滞在中は、到着初日に飛行機が3時間遅れるハプニングがあり、予定を変更して街の公園へ散歩に出かけたところ、偶然遭遇した現地の結婚前夜パーティーでタコスをご馳走になるという貴重な経験をしました。人々の寛容さに触れ、「自分の固定観念に固執しなくていいんだ」と心が軽くなりました。私はもともとコミュニケーションが得意な方ではなく、英語で現地の人と話すことにも不安がありました。ただ、せっかくシリコンバレーへ行くのなら、一般的な翻訳アプリを使うだけではもったいないと思い、自分でアプリを作って持って行くことにしました。そこで開発したのが、知っている単語や身ぶり手ぶりを交えて楽しく会話する「出川イングリッシュ」をヒントにした、「出川式イングリッシュAI」です。現地では、このAIをiPadに入れてコミュニケーションに活用しました。自分で作ったものをきっかけに会話が生まれ、現地の方から「クールだね!」と言ってもらえたことが、とてもうれしかったです。研修を通して、得意ではないことや不安なことがあっても、まず自分なりの方法で挑戦してみれば、思いがけない出会いや良い出来事につながる可能性があると実感しました。

研修での経験が活かされていることは?

主体的な姿勢がさらに加速。自ら考えて判断する次世代システム・ロボット開発への挑戦

もともと自分から考えて動くのが好きでしたが、シリコンバレーで「まず動く」という生き方をブーストされた経験は、現在の大学院での研究姿勢に活かされています。本を読んで知識として知っていることと、実際に自分で手を動かして開発をすることとは全く違うと確信できたからです。
このマインドを活かし、「状況に応じて自ら考えて動くロボット(自律型システム)」の開発に挑んでいます。例えばドブさらいをするロボットなら、あらかじめ決まった動作をプログラムするのではなく、「壁を避けたい」「ここは泥が深いから重点的にやろう」といった、人間が自然に行っている常識的な判断や臨機応変な対応を、システム自身が自律的に行えるようにするイメージです。大学で学ぶ力学の知識や、生成AIを支えるLLMなどの先端IT技術を組み合わせ、指示されなくても“良きに計らう”ことができる、そんな賢いモノづくりを目指して、失敗を恐れず日々能動的に研究に励んでいます。

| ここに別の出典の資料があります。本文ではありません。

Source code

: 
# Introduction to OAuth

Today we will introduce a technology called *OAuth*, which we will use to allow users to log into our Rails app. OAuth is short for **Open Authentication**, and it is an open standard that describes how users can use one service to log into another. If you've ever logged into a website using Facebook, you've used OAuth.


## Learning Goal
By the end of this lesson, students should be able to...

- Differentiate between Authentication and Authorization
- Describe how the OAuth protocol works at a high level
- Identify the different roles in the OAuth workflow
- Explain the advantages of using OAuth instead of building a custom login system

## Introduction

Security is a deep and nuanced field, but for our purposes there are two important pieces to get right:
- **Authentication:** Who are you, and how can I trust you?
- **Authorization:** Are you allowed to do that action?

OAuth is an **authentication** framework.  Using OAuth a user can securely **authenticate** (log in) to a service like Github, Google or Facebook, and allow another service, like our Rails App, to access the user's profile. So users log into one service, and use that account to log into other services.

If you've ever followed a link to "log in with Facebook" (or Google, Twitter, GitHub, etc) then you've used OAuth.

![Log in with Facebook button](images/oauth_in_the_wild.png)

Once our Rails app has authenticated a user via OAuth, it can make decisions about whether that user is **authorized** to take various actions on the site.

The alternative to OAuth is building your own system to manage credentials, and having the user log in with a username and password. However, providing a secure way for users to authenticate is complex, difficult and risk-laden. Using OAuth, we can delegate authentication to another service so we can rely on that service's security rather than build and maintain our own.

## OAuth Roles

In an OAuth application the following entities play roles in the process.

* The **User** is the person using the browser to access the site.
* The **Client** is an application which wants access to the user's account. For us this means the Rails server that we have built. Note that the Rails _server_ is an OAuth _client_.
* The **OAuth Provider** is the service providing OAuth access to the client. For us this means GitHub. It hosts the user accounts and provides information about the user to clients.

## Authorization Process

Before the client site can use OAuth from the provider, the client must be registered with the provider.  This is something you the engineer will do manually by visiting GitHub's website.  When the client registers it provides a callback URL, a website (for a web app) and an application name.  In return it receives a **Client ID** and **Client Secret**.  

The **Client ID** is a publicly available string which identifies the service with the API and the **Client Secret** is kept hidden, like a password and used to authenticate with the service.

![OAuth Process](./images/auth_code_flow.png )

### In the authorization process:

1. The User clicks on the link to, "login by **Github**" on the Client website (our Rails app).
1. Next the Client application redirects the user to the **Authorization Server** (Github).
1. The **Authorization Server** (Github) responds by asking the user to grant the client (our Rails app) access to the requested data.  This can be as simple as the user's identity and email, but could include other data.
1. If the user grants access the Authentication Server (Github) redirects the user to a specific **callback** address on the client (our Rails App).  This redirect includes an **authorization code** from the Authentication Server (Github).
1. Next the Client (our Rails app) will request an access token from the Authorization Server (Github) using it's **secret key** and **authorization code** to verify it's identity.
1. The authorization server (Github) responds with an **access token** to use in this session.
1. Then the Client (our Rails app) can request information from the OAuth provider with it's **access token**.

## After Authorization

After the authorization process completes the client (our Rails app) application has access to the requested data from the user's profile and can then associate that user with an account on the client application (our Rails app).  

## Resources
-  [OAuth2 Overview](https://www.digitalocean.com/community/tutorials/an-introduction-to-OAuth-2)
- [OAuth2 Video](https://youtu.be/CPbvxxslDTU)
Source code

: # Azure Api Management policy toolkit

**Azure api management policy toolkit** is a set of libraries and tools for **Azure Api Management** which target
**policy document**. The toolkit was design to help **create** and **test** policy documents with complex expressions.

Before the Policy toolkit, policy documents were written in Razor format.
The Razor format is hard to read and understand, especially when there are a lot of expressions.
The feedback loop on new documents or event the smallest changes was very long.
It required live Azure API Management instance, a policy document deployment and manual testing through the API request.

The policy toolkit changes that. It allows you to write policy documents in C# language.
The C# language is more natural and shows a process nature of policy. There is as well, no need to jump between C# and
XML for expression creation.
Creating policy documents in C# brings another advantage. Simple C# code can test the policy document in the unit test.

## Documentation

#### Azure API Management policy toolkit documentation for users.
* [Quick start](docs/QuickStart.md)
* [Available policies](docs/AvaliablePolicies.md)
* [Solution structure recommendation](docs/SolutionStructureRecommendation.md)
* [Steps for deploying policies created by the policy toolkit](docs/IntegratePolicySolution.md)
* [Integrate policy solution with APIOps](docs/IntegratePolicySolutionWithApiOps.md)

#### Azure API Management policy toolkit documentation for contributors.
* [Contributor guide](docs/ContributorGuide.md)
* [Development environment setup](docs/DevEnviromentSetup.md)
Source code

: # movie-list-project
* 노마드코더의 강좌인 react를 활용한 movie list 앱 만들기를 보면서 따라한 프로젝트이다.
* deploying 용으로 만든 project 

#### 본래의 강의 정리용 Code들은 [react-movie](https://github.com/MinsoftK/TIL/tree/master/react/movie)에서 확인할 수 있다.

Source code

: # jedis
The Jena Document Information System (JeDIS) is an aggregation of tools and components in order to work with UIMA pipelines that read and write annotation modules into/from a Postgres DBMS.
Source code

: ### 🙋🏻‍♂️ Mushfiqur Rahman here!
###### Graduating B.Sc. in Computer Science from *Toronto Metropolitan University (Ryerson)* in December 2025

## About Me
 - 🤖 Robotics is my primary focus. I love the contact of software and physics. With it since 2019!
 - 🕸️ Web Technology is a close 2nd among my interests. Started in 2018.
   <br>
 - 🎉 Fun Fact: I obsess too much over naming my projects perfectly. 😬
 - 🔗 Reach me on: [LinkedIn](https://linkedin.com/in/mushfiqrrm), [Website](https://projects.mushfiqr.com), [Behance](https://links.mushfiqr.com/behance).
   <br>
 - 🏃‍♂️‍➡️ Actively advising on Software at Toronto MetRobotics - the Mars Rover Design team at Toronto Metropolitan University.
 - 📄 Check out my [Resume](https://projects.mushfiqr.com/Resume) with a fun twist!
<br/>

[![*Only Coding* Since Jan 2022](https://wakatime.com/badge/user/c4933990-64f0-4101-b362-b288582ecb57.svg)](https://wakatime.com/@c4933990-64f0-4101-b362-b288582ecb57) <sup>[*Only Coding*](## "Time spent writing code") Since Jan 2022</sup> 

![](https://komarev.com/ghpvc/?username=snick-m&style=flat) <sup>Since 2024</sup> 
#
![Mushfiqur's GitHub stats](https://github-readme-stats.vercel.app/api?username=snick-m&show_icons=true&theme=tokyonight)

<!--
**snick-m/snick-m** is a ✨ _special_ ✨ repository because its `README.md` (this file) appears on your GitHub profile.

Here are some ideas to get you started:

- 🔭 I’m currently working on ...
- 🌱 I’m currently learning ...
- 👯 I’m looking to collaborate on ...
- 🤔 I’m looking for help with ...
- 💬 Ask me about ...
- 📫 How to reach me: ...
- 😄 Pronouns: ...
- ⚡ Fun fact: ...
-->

富山県立大学を目指している高校生の皆さんに、応援メッセージをお願いします!

大事なのは「何がしたいか」。少人数だからこそチャンスに手が届く、最高の環境がここにある

大学院の修士課程に進んだ今、受験生の皆さんに一番伝えたいのは「偏差値だけで大学を選ばないでほしい」ということです。大事なのは、入った後に「自分は何がしたいのか」です。化学でも、数学でも、人助けでも、何でも構いません。自分の中に「この問題を解決したい」「これが好きだ」という軸があるかどうかがすべてです。
富山県立大学は少人数制だからこそ、チャンスがすぐ目の前に転がっています。私が挑戦したシリコンバレーのアントレプレナー研修も、現在のロボット開発システムの研究も、自分が「やりたい」と手を伸ばせば、すぐに届く環境が整っています。富山県立大学は、自分のやりたい問題を見つけ、それを解決するために研究をとことん突き詰められる場所です。みなさんの心にある「やってみたい」という想いを、ぜひこのキャンパスで大きな挑戦へと変えていってください!